Abhishek Tiwari

Posted on May 29

SQL Window Function (Simple way)

#beginners #database #sql #tutorial

SQL Window Functions

SQL Window Functions are advanced SQL functions used to perform calculations across a set of rows while still keeping the individual row details.

Unlike GROUP BY, which collapses rows into a single summary row, Window Functions allow you to:

Keep all original rows
Add calculated values beside them
Perform ranking, comparisons, running totals, analytics, etc.

The Problem with GROUP BY

Problem: When you use GROUP BY, rows collapse into summary data.

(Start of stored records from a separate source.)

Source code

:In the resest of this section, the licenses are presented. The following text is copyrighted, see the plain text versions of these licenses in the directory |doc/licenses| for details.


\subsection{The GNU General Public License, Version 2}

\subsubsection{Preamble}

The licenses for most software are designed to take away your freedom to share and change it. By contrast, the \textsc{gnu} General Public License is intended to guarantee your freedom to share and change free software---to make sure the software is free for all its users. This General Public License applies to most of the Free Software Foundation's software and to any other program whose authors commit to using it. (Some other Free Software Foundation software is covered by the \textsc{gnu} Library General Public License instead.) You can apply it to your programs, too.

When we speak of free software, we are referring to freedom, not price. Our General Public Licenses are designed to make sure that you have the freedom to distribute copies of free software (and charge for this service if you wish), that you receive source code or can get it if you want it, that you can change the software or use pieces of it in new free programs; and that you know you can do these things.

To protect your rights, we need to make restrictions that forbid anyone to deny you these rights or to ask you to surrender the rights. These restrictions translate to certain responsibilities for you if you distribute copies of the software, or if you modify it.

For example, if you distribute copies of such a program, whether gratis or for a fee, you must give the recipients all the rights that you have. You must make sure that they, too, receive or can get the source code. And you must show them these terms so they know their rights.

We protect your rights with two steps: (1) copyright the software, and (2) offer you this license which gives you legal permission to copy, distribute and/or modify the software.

Suppose we want employee details along with the maximum salary in their department:

SELECT dept_name, MAX(salary)
FROM employee
GROUP BY dept_name;

Output:

dept_name	max_salary
HR	8000
IT	12000

Issue: Employee rows are lost—only grouped data remains.

The Window Functions Solution

Window Functions solve this by allowing aggregate calculations without collapsing rows. They keep all original data while adding calculated values alongside.

Basic Syntax

FUNCTION_NAME(...) OVER(
    PARTITION BY column
    ORDER BY column
)

Understanding the OVER() Clause

The OVER() clause defines the window (set of rows) on which the function operates.

OVER() Without PARTITION

When OVER() has no PARTITION BY, the entire table becomes one window:

SELECT
    emp_name,
    salary,
    MAX(salary) OVER() AS max_salary
FROM employee;

Result: Every row gets the same maximum salary value.

emp_name	salary	max_salary
A	5000	12000
B	7000	12000
C	12000	12000

PARTITION BY

PARTITION BY divides rows into groups/windows. The function calculation restarts for each partition.

SELECT
    emp_name,
    dept_name,
    salary,
    MAX(salary) OVER(PARTITION BY dept_name) AS dept_max_salary
FROM employee;

Result: Employees are grouped by department, and maximum salary is calculated separately per department.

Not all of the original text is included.